[Task inputs — start]

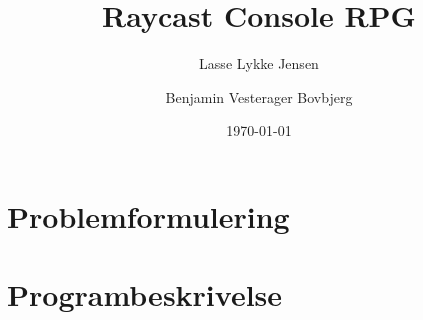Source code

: \documentclass[11pt]{article}
\author{Lasse Lykke Jensen \and Benjamin Vesterager Bovbjerg}
\date{\today}
\title{Raycast Console RPG}
\begin{document}
\maketitle
\tableofcontents

\section*{Problemformulering}

\section*{Programbeskrivelse}
\end{document}
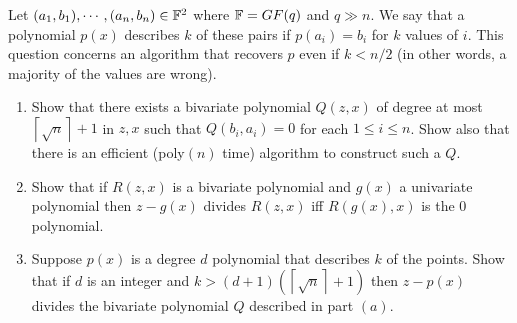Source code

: \newpage
\pb
Let $(a_{1},b_{1}),\cdots,(a_{n},b_{n}) \in \mathbb{F}^{2}$ where $\mathbb{F}= GF(q)$ and $q \gg n$. We say that a polynomial $p(x)$ describes $k$ of these pairs if $p(a_{i}) = b_{i}$ for $k$ values of $i$. This question concerns an algorithm that recovers $p$ even
if $k<n/2$ (in other words, a majority of the values are wrong).
\begin{enumerate}[leftmargin=*, label=(\alph*)]
\item Show that there exists a bivariate polynomial $Q(z,x)$ of degree at most $\left\lceil\sqrt n\right\rceil+1$ in $z,x$ such that $Q(b_{i},a_{i}) = 0$ for each $1\le i\le n$. Show also that there is an efficient (poly$(n)$ time) algorithm to construct such a $Q$.
\item Show that if $R(z,x)$ is a bivariate polynomial and $g(x)$ a univariate polynomial then $z-g(x)$ divides $R(z,x)$ iff $R(g(x),x)$ is the $0$ polynomial.
\item Suppose $p(x)$ is a degree $d$ polynomial that describes $k$ of the points. Show that if $d$ is an integer and $k>(d+1)\left(\left\lceil\sqrt n\right\rceil+1\right)$ then $z-p(x)$ divides the bivariate polynomial $Q$ described in part $(a)$.
\end{enumerate}


\soln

[Task inputs — finish]

**Instructions for the task**:
Copy each line above precisely, dropping the pictures.

**Exercise answer**:
Source code

: \documentclass[11pt]{article}
\author{Lasse Lykke Jensen \and Benjamin Vesterager Bovbjerg}
\date{\today}
\title{Raycast Console RPG}
\begin{document}
\maketitle
\tableofcontents

\section*{Problemformulering}

\section*{Programbeskrivelse}
\end{document}
Source code

: \newpage
\pb
Let $(a_{1},b_{1}),\cdots,(a_{n},b_{n}) \in \mathbb{F}^{2}$ where $\mathbb{F}= GF(q)$ and $q \gg n$. We say that a polynomial $p(x)$ describes $k$ of these pairs if $p(a_{i}) = b_{i}$ for $k$ values of $i$. This question concerns an algorithm that recovers $p$ even
if $k<n/2$ (in other words, a majority of the values are wrong).
\begin{enumerate}[leftmargin=*, label=(\alph*)]
\item Show that there exists a bivariate polynomial $Q(z,x)$ of degree at most $\left\lceil\sqrt n\right\rceil+1$ in $z,x$ such that $Q(b_{i},a_{i}) = 0$ for each $1\le i\le n$. Show also that there is an efficient (poly$(n)$ time) algorithm to construct such a $Q$.
\item Show that if $R(z,x)$ is a bivariate polynomial and $g(x)$ a univariate polynomial then $z-g(x)$ divides $R(z,x)$ iff $R(g(x),x)$ is the $0$ polynomial.
\item Suppose $p(x)$ is a degree $d$ polynomial that describes $k$ of the points. Show that if $d$ is an integer and $k>(d+1)\left(\left\lceil\sqrt n\right\rceil+1\right)$ then $z-p(x)$ divides the bivariate polynomial $Q$ described in part $(a)$.
\end{enumerate}


\soln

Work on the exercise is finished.